What you have to do ->
State how many lines in this listing include the word "ordering", and nothing else.

»»

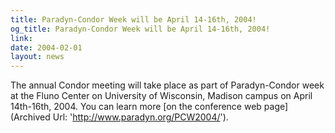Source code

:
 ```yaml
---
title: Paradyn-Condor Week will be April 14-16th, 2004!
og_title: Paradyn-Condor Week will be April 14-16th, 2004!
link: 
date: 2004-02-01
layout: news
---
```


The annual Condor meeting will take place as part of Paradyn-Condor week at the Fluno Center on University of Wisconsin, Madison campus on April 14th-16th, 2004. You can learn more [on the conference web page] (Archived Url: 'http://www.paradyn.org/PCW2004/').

««
»»

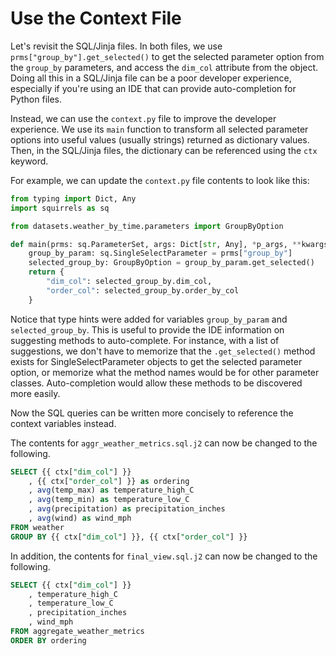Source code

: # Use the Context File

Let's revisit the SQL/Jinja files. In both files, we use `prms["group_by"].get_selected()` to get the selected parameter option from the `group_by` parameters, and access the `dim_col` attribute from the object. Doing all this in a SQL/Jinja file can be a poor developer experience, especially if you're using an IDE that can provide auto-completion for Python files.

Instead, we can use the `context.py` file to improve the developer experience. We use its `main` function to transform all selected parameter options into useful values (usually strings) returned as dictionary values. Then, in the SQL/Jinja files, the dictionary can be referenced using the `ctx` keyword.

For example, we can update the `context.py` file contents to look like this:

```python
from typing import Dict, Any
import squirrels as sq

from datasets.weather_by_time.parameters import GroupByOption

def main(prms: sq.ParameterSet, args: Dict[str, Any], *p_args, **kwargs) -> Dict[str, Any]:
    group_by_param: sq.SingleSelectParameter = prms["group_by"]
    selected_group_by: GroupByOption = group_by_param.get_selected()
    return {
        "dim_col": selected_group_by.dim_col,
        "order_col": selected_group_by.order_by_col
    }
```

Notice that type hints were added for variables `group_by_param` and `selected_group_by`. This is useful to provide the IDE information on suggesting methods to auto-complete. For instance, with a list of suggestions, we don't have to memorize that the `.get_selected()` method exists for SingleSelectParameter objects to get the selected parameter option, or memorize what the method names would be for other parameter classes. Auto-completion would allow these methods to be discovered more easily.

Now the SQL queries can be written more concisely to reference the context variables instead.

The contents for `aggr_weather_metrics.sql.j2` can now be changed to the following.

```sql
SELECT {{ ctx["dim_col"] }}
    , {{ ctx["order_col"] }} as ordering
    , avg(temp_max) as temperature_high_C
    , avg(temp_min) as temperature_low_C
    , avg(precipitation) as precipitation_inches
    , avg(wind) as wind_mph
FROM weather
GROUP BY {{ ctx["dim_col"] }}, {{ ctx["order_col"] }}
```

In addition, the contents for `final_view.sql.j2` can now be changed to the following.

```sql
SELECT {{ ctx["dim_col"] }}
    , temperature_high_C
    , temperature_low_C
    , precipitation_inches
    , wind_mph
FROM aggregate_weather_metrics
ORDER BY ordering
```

««

Answer to this task ->
2